Breast cancer screening not always best choice
Careful thought needed

Breast cancer screening through regular mammography is not necessarily of benefit to women between 40-49 years of age, according to Dr. Harold C. Sox, senior vice-president of the Annals of Internal Medicine. Dr. Sox spoke at the medical school Oct. 18 as part of the Atlantic Provinces Speakership Program in Internal Medicine.

Outlining conflicting results from studies done in recent years about the benefits of mammography in terms of preventing death from breast cancer, Dr. Sox said that a recent Canadian study published in the Annals showed that screening had no effect on the rate of breast cancer death in women from 40-49 after 12 years of follow-up.

“In my opinion, this is a study you can not ignore – it was very high quality.”

Although previous studies have shown different results, Dr. Sox has compared the studies and feels that the difference is not significant.

“In my opinion we’re not sure whether screening younger women for breast cancer is going to affect the death rate from breast cancer very much, and I personally believe that screening women as a matter of routine is not a good idea. The decision to screen is one which should be made by the woman and her physician after the woman has had a full briefing on the potential benefits and the potential harms of screening.”

Although most women in the U.S. and Canada do opt for regular mammography, Dr. Sox would like to see family physicians play an active role in informing women about the evidence.

“The harms of breast cancer screening are potentially substantial. False-positive mammograms are relatively frequent – if a woman is screened for 10 years for breast cancer, about 50 per cent of women will have at least one false-positive mammogram which can lead to biopsies, further follow-up tests and a lot of worry. In addition, there’s a form of breast cancer called ductal carcinoma in situ (DCIS), a common form of cancer in women of all ages. It is not always invasive, and yet it’s become the standard of care to treat women with DCIS in the same way as a woman with invasive breast cancer. Mammography is very good at picking up DCIS, and so we have a situation in which some women with positive mammograms will have DCIS and will be treated as if they have invasive breast cancer, and yet probably a substantial number of those women would never develop invasive breast cancer.”

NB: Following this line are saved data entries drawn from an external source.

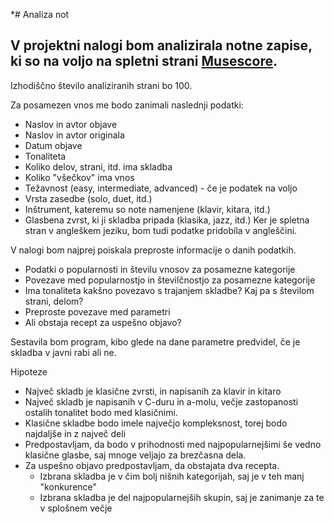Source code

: *# Analiza not 

V projektni nalogi bom analizirala notne zapise, ki so na voljo na spletni strani 
[Musescore](https://musescore.com/sheetmusic).
-
Izhodiščno število analiziranih strani bo 100. 

Za posamezen vnos me bodo zanimali naslednji podatki:
* Naslov in avtor objave
* Naslov in avtor originala
* Datum objave
* Tonaliteta
* Koliko delov, strani, itd. ima skladba
* Koliko "všečkov" ima vnos
* Težavnost (easy, intermediate, advanced) - če je podatek na voljo
* Vrsta zasedbe (solo, duet, itd.)
* Inštrument, kateremu so note namenjene (klavir, kitara, itd.)
* Glasbena zvrst, ki ji skladba pripada (klasika, jazz, itd.)
Ker je spletna stran v angleškem jeziku, bom tudi podatke pridobila v angleščini.

V nalogi bom najprej poiskala preproste informacije o danih podatkih.
* Podatki o popularnosti in številu vnosov za posamezne kategorije
* Povezave med popularnostjo in številčnostjo za posamezne kategorije
* Ima tonaliteta kakšno povezavo s trajanjem skladbe? Kaj pa s številom strani, delom?
* Preproste povezave med parametri
* Ali obstaja recept za uspešno objavo?

Sestavila bom program, kibo glede na dane parametre predvidel, če je skladba v javni rabi ali ne.

Hipoteze
* Največ skladb je klasične zvrsti, in napisanih za klavir in kitaro
* Največ skladb je napisanih v C-duru in a-molu, večje zastopanosti ostalih tonalitet bodo med klasičnimi.
* Klasične skladbe bodo imele največjo kompleksnost, torej bodo najdaljše in z največ deli
* Predpostavljam, da bodo v prihodnosti med najpopularnejšimi še vedno klasične glasbe, saj mnoge veljajo za brezčasna dela.
* Za uspešno objavo predpostavljam, da obstajata dva recepta. 
    * Izbrana skladba je v čim bolj nišnih kategorijah, saj je v teh manj "konkurence"
    * Izbrana skladba je del najpopularnejših skupin, saj je zanimanje za te v splošnem večje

Dr. Sox said potential harms of screening for breast cancer need careful thought.

“There are some really big unknowns still to be understood before we can do a better job of deciding which women should be screened for breast cancer when they are young and which women should not be.”

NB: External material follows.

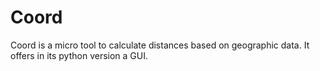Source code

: # Coord
Coord is a micro tool to calculate distances based on geographic data. It offers in its python version a GUI.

As for regular mammography for women over 50, Dr. Sox wholeheartedly endorsed this. “Almost everybody is in agreement that screening for breast cancer in women over age 50 will reduce the rate of death from breast cancer by about 20 per cent. I personally believe that in older women we need to be very attentive to the need for people to get screened, whereas in younger women we need to be attentive to the need for a good discussion and an individualized approach to decision-making.”